Arb-eligible players should tack on about $14 million to Giants payroll

SAN FRANCISCO — There are years when you look at the Giants’ arbitration list and you can easily point to a few salaries that can be shed. This isn’t one of those years. 

The Giants have six arbitration-eligible players this offseason and the list includes their starting second baseman (Joe Panik) and four pitchers who should make up the chunk of their bullpen (Sam Dyson, Hunter Strickland, Will Smith and Cory Gearrin). The sixth member of the group is Tim Federowicz, and while he would make sense if Nick Hundley doesn’t return, the Giants can probably punt their backup catcher decision down the road a bit. 

Assuming they tender contracts to the first five, the Giants will be on the hook for about another $14 million next year. MLB Trade Rumors puts out arbitration projections each year that have proven to be pretty close to accurate.
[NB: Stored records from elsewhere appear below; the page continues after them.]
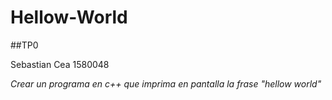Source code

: # Hellow-World
##TP0

Sebastian Cea
1580048

*Crear un programa en c++ que imprima en pantalla la frase "hellow world"*
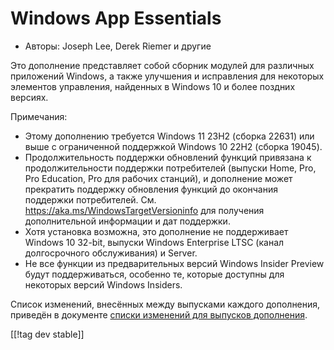 # Windows App Essentials #

* Авторы: Joseph Lee, Derek Riemer и другие

Это дополнение представляет собой сборник модулей для различных приложений
Windows, а также улучшения и исправления для некоторых элементов управления,
найденных в Windows 10 и более поздних версиях.

Примечания:

* Этому дополнению требуется Windows 11 23H2 (сборка 22631) или выше с
  ограниченной поддержкой Windows 10 22H2 (сборка 19045).
* Продолжительность поддержки обновлений функций привязана к
  продолжительности поддержки потребителей (выпуски Home, Pro, Pro
  Education, Pro для рабочих станций), и дополнение может прекратить
  поддержку обновления функций до окончания поддержки
  потребителей. См. <https://aka.ms/WindowsTargetVersioninfo> для получения
  дополнительной информации и дат поддержки.
* Хотя установка возможна, это дополнение не поддерживает Windows 10 32-bit,
  выпуски Windows Enterprise LTSC (канал долгосрочного обслуживания) и
  Server.
* Не все функции из предварительных версий Windows Insider Preview будут
  поддерживаться, особенно те, которые доступны для некоторых версий Windows
  Insiders.

Список изменений, внесённых между выпусками каждого дополнения, приведён в
документе [списки изменений для выпусков дополнения][1].

[[!tag dev stable]]

[1]: https://github.com/josephsl/wintenapps/blob/main/changes.md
Here are their numbers for this year’s arbitration eligible Giants: 

Dyson: $4.6 million
Panik $3.5 million
Smith: $2.5 million
Strickland: $1.7 million
Gearrin: $1.6 million
Federowicz: $1.3 million

If you take Federowicz out of the mix, that’s $13.9 million for five members of next year’s team. The Giants already have about $166 million committed for 11 players when you pick up the Madison Bumgarner and Matt Moore options and assume Johnny Cueto and Pablo Sandoval are back, so, basically, you can see why management has talked about adding via trades instead of free agency. 

Pre-arb players like Chris Stratton and Ty Blach, as well as some spread-out contracts, ease the tax burden a bit, but the Giants are still inching up on the Competitive Balance Tax ($197 million in 2018) for the fourth consecutive year. The 50 percent tax rate they paid last season is a big reason why guys like J.D. Martinez were never an option in left field, and why you can probably cross him off your wish list this year, too. During an interview that aired on this week’s Giants Insider Podcast, team president and CEO Larry Baer addressed the CBT concerns. 

“That (tax) is something that’s punitive financially but it’s also punitive from a player acquisition standpoint, because if you’re in the CBT you then have penalties sprinkled through the collective bargaining agreement that affects the draft choice compensation, affects the pool of dollars you can use to sign international players and a couple of other areas,” he said. “It hurts you from a player acquisition and player development standpoint, so you have to be mindful about that, but if there’s an opportunity we’re not going to let the CBT stand in the way.”

Before this season, team officials talked about the desire to dip under the tax for a year — either this offseason or next — and reset those penalties. They obviously never thought the season would go the way it did and they would be sitting here in October with so many holes to fill, but here we are. For more from that interview with Baer, you can download the Giants Insider Podcast here.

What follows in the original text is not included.